EXERCISE BRIEF >> Keep every word of the listing and drop the images when you write it out.

□ □ □ □ □

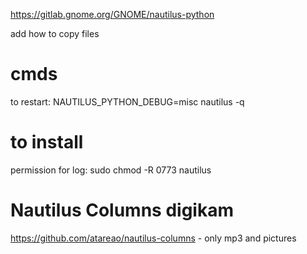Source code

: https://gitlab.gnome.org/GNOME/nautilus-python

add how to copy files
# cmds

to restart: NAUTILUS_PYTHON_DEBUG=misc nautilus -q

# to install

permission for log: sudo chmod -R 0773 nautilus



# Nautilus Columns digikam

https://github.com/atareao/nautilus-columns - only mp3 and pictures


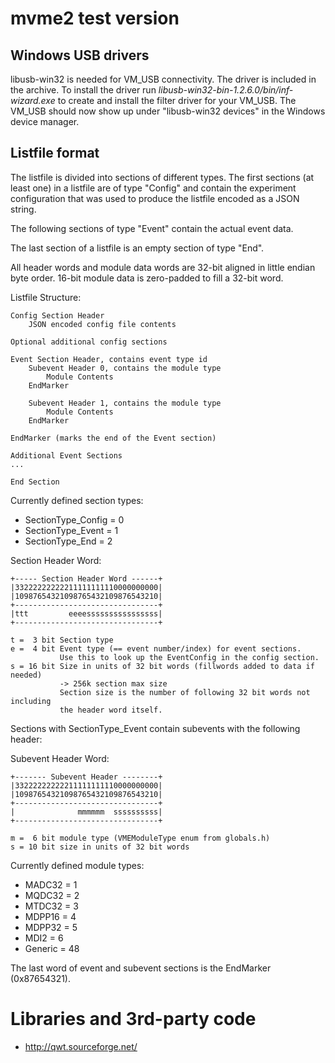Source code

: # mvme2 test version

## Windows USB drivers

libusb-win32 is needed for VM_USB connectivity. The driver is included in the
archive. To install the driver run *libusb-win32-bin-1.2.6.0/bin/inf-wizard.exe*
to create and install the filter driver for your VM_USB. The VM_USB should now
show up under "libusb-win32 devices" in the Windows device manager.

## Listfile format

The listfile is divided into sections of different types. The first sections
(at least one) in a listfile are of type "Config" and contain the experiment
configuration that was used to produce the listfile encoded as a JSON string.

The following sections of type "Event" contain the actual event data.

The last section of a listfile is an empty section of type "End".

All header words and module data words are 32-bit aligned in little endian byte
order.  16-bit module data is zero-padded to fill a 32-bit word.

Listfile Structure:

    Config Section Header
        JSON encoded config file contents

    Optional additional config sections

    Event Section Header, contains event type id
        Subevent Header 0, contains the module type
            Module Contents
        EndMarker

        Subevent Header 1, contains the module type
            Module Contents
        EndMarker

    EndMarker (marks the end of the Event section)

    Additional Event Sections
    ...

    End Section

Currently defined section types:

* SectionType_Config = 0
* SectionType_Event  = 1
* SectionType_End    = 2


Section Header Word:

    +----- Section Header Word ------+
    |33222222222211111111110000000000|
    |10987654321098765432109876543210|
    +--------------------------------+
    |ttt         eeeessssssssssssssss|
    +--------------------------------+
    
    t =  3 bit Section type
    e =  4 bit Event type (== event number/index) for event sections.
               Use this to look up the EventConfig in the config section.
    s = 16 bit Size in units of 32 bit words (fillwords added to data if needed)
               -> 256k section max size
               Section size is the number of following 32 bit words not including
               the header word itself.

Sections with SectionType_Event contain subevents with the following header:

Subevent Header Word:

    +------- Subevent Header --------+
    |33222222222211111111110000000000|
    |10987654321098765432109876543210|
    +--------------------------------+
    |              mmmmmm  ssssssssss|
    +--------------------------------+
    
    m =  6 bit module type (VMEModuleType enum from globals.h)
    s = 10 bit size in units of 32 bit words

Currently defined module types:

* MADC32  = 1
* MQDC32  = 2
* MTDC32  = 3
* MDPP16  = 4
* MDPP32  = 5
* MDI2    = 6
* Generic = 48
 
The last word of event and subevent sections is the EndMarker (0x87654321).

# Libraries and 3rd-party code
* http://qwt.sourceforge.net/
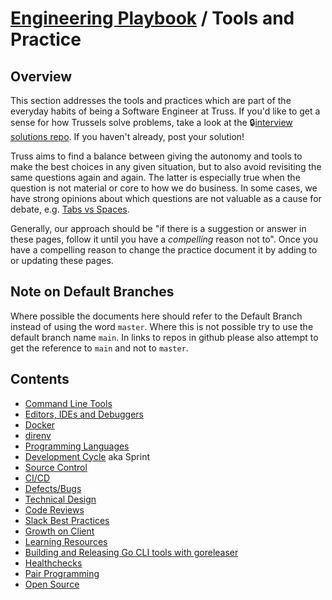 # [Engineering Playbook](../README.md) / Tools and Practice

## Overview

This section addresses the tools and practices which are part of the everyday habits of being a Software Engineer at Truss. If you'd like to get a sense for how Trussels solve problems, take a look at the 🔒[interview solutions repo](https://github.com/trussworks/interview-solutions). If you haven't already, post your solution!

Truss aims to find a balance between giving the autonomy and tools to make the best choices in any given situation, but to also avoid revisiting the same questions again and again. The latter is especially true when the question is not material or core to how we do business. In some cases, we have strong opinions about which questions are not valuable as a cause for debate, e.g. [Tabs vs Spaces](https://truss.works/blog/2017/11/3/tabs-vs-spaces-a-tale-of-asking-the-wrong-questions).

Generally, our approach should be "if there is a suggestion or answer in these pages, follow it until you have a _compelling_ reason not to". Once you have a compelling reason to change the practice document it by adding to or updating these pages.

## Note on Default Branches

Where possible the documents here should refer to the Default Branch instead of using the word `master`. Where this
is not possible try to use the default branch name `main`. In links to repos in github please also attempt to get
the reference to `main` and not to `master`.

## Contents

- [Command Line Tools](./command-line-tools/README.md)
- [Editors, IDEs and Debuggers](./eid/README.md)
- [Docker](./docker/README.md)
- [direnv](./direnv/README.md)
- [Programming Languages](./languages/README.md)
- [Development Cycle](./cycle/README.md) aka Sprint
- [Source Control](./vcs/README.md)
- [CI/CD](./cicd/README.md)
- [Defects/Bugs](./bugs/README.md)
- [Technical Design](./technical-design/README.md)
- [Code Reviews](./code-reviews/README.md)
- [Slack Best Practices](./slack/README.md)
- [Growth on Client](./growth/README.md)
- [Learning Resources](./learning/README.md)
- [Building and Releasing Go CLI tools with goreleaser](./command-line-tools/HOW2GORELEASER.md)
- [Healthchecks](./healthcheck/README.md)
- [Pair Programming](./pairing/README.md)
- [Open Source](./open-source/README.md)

□ □ □ □ □

COMPLETED EXERCISE >>
Source code

: https://gitlab.gnome.org/GNOME/nautilus-python

add how to copy files
# cmds

to restart: NAUTILUS_PYTHON_DEBUG=misc nautilus -q

# to install

permission for log: sudo chmod -R 0773 nautilus



# Nautilus Columns digikam

https://github.com/atareao/nautilus-columns - only mp3 and pictures


Source code

: # mvme2 test version

## Windows USB drivers

libusb-win32 is needed for VM_USB connectivity. The driver is included in the
archive. To install the driver run *libusb-win32-bin-1.2.6.0/bin/inf-wizard.exe*
to create and install the filter driver for your VM_USB. The VM_USB should now
show up under "libusb-win32 devices" in the Windows device manager.

## Listfile format

The listfile is divided into sections of different types. The first sections
(at least one) in a listfile are of type "Config" and contain the experiment
configuration that was used to produce the listfile encoded as a JSON string.

The following sections of type "Event" contain the actual event data.

The last section of a listfile is an empty section of type "End".

All header words and module data words are 32-bit aligned in little endian byte
order.  16-bit module data is zero-padded to fill a 32-bit word.

Listfile Structure:

    Config Section Header
        JSON encoded config file contents

    Optional additional config sections

    Event Section Header, contains event type id
        Subevent Header 0, contains the module type
            Module Contents
        EndMarker

        Subevent Header 1, contains the module type
            Module Contents
        EndMarker

    EndMarker (marks the end of the Event section)

    Additional Event Sections
    ...

    End Section

Currently defined section types:

* SectionType_Config = 0
* SectionType_Event  = 1
* SectionType_End    = 2


Section Header Word:

    +----- Section Header Word ------+
    |33222222222211111111110000000000|
    |10987654321098765432109876543210|
    +--------------------------------+
    |ttt         eeeessssssssssssssss|
    +--------------------------------+
    
    t =  3 bit Section type
    e =  4 bit Event type (== event number/index) for event sections.
               Use this to look up the EventConfig in the config section.
    s = 16 bit Size in units of 32 bit words (fillwords added to data if needed)
               -> 256k section max size
               Section size is the number of following 32 bit words not including
               the header word itself.

Sections with SectionType_Event contain subevents with the following header:

Subevent Header Word:

    +------- Subevent Header --------+
    |33222222222211111111110000000000|
    |10987654321098765432109876543210|
    +--------------------------------+
    |              mmmmmm  ssssssssss|
    +--------------------------------+
    
    m =  6 bit module type (VMEModuleType enum from globals.h)
    s = 10 bit size in units of 32 bit words

Currently defined module types:

* MADC32  = 1
* MQDC32  = 2
* MTDC32  = 3
* MDPP16  = 4
* MDPP32  = 5
* MDI2    = 6
* Generic = 48
 
The last word of event and subevent sections is the EndMarker (0x87654321).

# Libraries and 3rd-party code
* http://qwt.sourceforge.net/
 # [Engineering Playbook](../README.md) / Tools and Practice

## Overview

This section addresses the tools and practices which are part of the everyday habits of being a Software Engineer at Truss. If you'd like to get a sense for how Trussels solve problems, take a look at the 🔒[interview solutions repo](https://github.com/trussworks/interview-solutions). If you haven't already, post your solution!

Truss aims to find a balance between giving the autonomy and tools to make the best choices in any given situation, but to also avoid revisiting the same questions again and again. The latter is especially true when the question is not material or core to how we do business. In some cases, we have strong opinions about which questions are not valuable as a cause for debate, e.g. [Tabs vs Spaces](https://truss.works/blog/2017/11/3/tabs-vs-spaces-a-tale-of-asking-the-wrong-questions).

Generally, our approach should be "if there is a suggestion or answer in these pages, follow it until you have a _compelling_ reason not to". Once you have a compelling reason to change the practice document it by adding to or updating these pages.

## Note on Default Branches

Where possible the documents here should refer to the Default Branch instead of using the word `master`. Where this
is not possible try to use the default branch name `main`. In links to repos in github please also attempt to get
the reference to `main` and not to `master`.

## Contents

- [Command Line Tools](./command-line-tools/README.md)
- [Editors, IDEs and Debuggers](./eid/README.md)
- [Docker](./docker/README.md)
- [direnv](./direnv/README.md)
- [Programming Languages](./languages/README.md)
- [Development Cycle](./cycle/README.md) aka Sprint
- [Source Control](./vcs/README.md)
- [CI/CD](./cicd/README.md)
- [Defects/Bugs](./bugs/README.md)
- [Technical Design](./technical-design/README.md)
- [Code Reviews](./code-reviews/README.md)
- [Slack Best Practices](./slack/README.md)
- [Growth on Client](./growth/README.md)
- [Learning Resources](./learning/README.md)
- [Building and Releasing Go CLI tools with goreleaser](./command-line-tools/HOW2GORELEASER.md)
- [Healthchecks](./healthcheck/README.md)
- [Pair Programming](./pairing/README.md)
- [Open Source](./open-source/README.md)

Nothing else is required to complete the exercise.